[[ ENTRIES SUPPLIED, beginning ]]
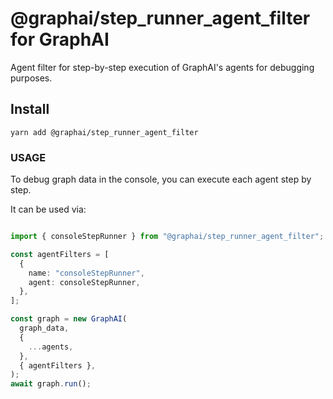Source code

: # @graphai/step_runner_agent_filter for GraphAI

Agent filter for step-by-step execution of GraphAI's agents for debugging purposes.


## Install

```
yarn add @graphai/step_runner_agent_filter
```

### USAGE

To debug graph data in the console, you can execute each agent step by step.

It can be used via:

```typescript

import { consoleStepRunner } from "@graphai/step_runner_agent_filter";

const agentFilters = [
  {
    name: "consoleStepRunner",
    agent: consoleStepRunner,
  },
];

const graph = new GraphAI(
  graph_data,
  {
    ...agents,
  },
  { agentFilters },
);
await graph.run();
```



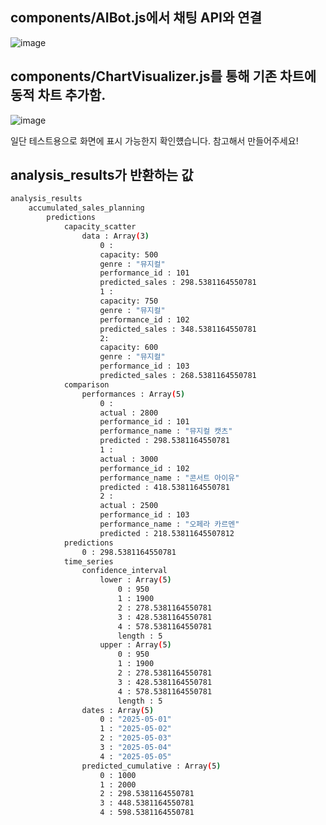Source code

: ## components/AIBot.js에서 채팅 API와 연결

![image](https://github.com/user-attachments/assets/e39aeef2-f780-405f-bb75-95ca15bce878)

## components/ChartVisualizer.js를 통해 기존 차트에 동적 차트 추가함.

![image](https://github.com/user-attachments/assets/ffbeb18c-2b94-47dd-8b81-6fda56433793)

일단 테스트용으로 화면에 표시 가능한지 확인헀습니다. 참고해서 만들어주세요!

## analysis_results가 반환하는 값

```bash
analysis_results
	accumulated_sales_planning
		predictions
			capacity_scatter
				data : Array(3)
					0 : 
					capacity: 500
					genre : "뮤지컬"
					performance_id : 101
					predicted_sales : 298.5381164550781
					1 : 
					capacity: 750 
					genre : "뮤지컬"
					performance_id : 102
					predicted_sales : 348.5381164550781
					2:
					capacity: 600 
					genre : "뮤지컬"
					performance_id : 103
					predicted_sales : 268.5381164550781
			comparison
				performances : Array(5)
					0 : 
					actual : 2800
					performance_id : 101
					performance_name : "뮤지컬 캣츠"
					predicted : 298.5381164550781
					1 : 
					actual : 3000
					performance_id : 102
					performance_name : "콘서트 아이유"
					predicted : 418.5381164550781
					2 : 
					actual : 2500
					performance_id : 103
					performance_name : "오페라 카르멘"
					predicted : 218.53811645507812
			predictions 
				0 : 298.5381164550781	
			time_series
				confidence_interval
					lower : Array(5)
						0 : 950
						1 : 1900
						2 : 278.5381164550781
						3 : 428.5381164550781
						4 : 578.5381164550781
						length : 5
					upper : Array(5)
						0 : 950
						1 : 1900
						2 : 278.5381164550781
						3 : 428.5381164550781
						4 : 578.5381164550781
						length : 5
				dates : Array(5)
					0 : "2025-05-01"
					1 : "2025-05-02"
					2 : "2025-05-03"
					3 : "2025-05-04"
					4 : "2025-05-05"
				predicted_cumulative : Array(5)
					0 : 1000
					1 : 2000
					2 : 298.5381164550781
					3 : 448.5381164550781
					4 : 598.5381164550781
```

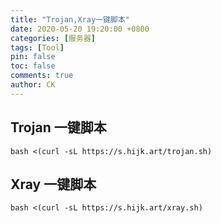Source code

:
 ```yaml
---
title: "Trojan,Xray一键脚本"
date: 2020-05-20 19:20:00 +0800
categories: [服务器]
tags: [Tool]
pin: false
toc: false
comments: true
author: CK
---
```

## Trojan 一键脚本

```
bash <(curl -sL https://s.hijk.art/trojan.sh)
```

## Xray 一键脚本
```
bash <(curl -sL https://s.hijk.art/xray.sh)
```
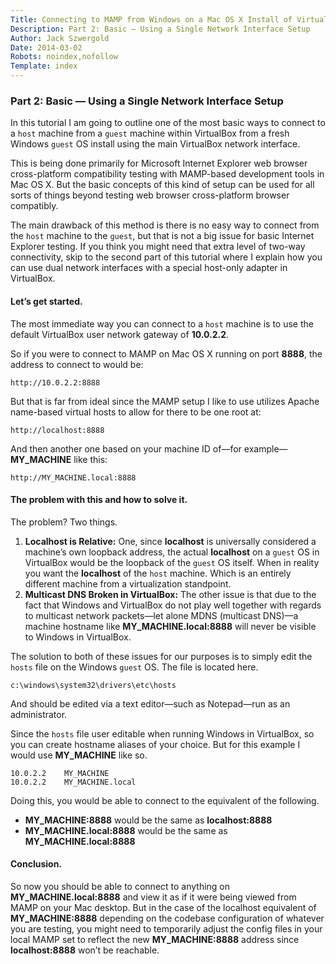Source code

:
 ```yaml
---
Title: Connecting to MAMP from Windows on a Mac OS X Install of VirtualBox 2
Description: Part 2: Basic — Using a Single Network Interface Setup
Author: Jack Szwergold
Date: 2014-03-02
Robots: noindex,nofollow
Template: index
---
```


### Part 2: Basic — Using a Single Network Interface Setup

In this tutorial I am going to outline one of the most basic ways to connect to a `host` machine from a `guest` machine within VirtualBox from a fresh Windows `guest` OS install using the main VirtualBox network interface.

This is being done primarily for Microsoft Internet Explorer web browser cross-platform compatibility testing with MAMP-based development tools in Mac OS X. But the basic concepts of this kind of setup can be used for all sorts of things beyond testing web browser cross-platform browser compatibly.

The main drawback of this method is there is no easy way to connect from the `host` machine to the `guest`, but that is not a big issue for basic Internet Explorer testing. If you think you might need that extra level of two-way connectivity, skip to the second part of this tutorial where I explain how you can use dual network interfaces with a special host-only adapter in VirtualBox.

#### Let’s get started.

The most immediate way you can connect to a `host` machine is to use the default VirtualBox user network gateway of **10.0.2.2**.

So if you were to connect to MAMP on Mac OS X running on port **8888**, the address to connect to would be:

	http://10.0.2.2:8888

But that is far from ideal since the MAMP setup I like to use utilizes Apache name-based virtual hosts to allow for there to be one root at:

	http://localhost:8888

And then another one based on your machine ID of—for example—**MY_MACHINE** like this:

	http://MY_MACHINE.local:8888

#### The problem with this and how to solve it.

The problem? Two things.

1. **Localhost is Relative:** One, since **localhost** is universally considered a machine’s own loopback address, the actual **localhost** on a `guest` OS in VirtualBox would be the loopback of the `guest` OS itself. When in reality you want the **localhost** of the `host` machine. Which is an entirely different machine from a virtualization standpoint.
2. **Multicast DNS Broken in VirtualBox:** The other issue is that due to the fact that Windows and VirtualBox do not play well together with regards to multicast network packets—let alone MDNS (multicast DNS)—a machine hostname like **MY_MACHINE.local:8888** will never be visible to Windows in VirtualBox.

The solution to both of these issues for our purposes is to simply edit the `hosts` file on the Windows `guest` OS. The file is located here.

	c:\windows\system32\drivers\etc\hosts

And should be edited via a text editor—such as Notepad—run as an administrator.

Since the `hosts` file user editable when running Windows in VirtualBox, so you can create hostname aliases of your choice. But for this example I would use **MY_MACHINE** like so.

	10.0.2.2	MY_MACHINE
	10.0.2.2	MY_MACHINE.local

Doing this, you would be able to connect to the equivalent of the following.

* **MY_MACHINE:8888** would be the same as **localhost:8888**
* **MY_MACHINE.local:8888** would be the same as **MY_MACHINE.local:8888**

#### Conclusion.

So now you should be able to connect to anything on **MY_MACHINE.local:8888** and view it as if it were being viewed from MAMP on your Mac desktop. But in the case of the localhost equivalent of **MY_MACHINE:8888** depending on the codebase configuration of whatever you are testing, you might need to temporarily adjust the config files in your local MAMP set to reflect the new **MY_MACHINE:8888** address since **localhost:8888** won’t be reachable.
[[ ENTRIES SUPPLIED, end ]]
TRY IT:
From the records, copy every line that has the string "github" in it.

EXERCISE SOLUTION:
![image](https://github.com/user-attachments/assets/e39aeef2-f780-405f-bb75-95ca15bce878)
![image](https://github.com/user-attachments/assets/ffbeb18c-2b94-47dd-8b81-6fda56433793)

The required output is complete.